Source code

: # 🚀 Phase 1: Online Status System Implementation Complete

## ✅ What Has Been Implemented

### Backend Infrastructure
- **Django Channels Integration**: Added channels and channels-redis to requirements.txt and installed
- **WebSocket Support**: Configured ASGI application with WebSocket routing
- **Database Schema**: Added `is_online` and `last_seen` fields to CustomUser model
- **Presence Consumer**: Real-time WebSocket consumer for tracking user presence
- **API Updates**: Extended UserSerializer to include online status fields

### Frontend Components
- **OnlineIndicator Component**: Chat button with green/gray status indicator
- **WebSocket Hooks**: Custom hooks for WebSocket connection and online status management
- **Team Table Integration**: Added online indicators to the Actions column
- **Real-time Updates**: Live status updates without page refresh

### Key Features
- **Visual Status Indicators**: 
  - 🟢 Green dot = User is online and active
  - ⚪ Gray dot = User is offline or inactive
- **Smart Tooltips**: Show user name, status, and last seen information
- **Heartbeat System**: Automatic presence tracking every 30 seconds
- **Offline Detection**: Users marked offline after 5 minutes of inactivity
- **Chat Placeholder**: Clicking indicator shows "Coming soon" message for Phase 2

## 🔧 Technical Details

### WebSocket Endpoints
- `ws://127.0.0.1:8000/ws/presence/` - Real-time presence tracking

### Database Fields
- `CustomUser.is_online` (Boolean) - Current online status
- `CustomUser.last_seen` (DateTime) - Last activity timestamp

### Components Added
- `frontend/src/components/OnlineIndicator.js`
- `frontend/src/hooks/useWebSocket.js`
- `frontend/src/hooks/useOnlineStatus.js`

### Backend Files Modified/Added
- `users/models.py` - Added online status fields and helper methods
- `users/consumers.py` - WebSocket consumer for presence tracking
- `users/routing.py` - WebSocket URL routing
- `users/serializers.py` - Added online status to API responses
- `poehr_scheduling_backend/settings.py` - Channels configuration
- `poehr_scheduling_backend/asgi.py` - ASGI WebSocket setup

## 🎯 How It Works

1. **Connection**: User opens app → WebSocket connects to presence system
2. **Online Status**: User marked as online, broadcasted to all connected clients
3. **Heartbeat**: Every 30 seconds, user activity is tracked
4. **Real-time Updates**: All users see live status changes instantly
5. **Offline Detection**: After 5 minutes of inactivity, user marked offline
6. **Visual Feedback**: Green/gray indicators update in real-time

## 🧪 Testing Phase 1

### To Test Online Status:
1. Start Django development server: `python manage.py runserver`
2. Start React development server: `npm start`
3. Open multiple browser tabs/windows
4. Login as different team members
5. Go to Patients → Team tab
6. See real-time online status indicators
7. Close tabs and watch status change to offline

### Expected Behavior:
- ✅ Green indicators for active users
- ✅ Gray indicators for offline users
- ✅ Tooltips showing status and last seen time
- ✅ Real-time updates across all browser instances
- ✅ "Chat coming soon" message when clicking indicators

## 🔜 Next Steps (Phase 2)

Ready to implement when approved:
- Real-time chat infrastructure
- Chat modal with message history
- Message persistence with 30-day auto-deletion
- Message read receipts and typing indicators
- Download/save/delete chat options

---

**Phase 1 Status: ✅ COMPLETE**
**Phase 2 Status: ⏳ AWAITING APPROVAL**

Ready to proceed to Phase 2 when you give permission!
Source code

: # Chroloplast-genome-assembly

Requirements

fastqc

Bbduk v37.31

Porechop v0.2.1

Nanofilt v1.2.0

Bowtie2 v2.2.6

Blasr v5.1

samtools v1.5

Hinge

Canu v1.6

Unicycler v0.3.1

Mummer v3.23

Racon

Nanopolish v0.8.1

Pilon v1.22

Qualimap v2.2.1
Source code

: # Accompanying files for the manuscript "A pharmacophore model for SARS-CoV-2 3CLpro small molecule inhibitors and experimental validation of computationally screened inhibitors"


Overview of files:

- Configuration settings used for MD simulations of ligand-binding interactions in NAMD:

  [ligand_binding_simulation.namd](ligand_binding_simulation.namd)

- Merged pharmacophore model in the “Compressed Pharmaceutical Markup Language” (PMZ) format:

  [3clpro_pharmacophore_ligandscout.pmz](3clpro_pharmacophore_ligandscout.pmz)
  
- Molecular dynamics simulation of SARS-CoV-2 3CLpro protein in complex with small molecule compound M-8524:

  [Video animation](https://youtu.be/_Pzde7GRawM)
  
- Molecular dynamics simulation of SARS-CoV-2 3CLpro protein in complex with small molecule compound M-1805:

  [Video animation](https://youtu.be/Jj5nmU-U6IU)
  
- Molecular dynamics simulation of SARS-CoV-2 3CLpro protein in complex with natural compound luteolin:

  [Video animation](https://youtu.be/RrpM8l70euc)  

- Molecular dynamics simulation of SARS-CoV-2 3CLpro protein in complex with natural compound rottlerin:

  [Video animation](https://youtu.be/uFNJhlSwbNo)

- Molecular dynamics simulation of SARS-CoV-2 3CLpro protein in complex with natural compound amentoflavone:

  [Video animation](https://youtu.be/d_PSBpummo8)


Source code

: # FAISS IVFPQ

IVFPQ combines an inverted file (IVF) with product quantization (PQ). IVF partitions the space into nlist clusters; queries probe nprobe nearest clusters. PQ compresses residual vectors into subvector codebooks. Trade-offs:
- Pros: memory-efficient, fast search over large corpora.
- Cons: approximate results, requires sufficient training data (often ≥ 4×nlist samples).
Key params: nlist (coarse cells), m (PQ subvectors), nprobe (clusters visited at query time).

◇ ◇ ◇ ◇

[DESCRIPTION OF THE TASK]: Read through the entries and copy every line that includes "Tooltips".

[SOLUTION]:
- **Smart Tooltips**: Show user name, status, and last seen information
- ✅ Tooltips showing status and last seen time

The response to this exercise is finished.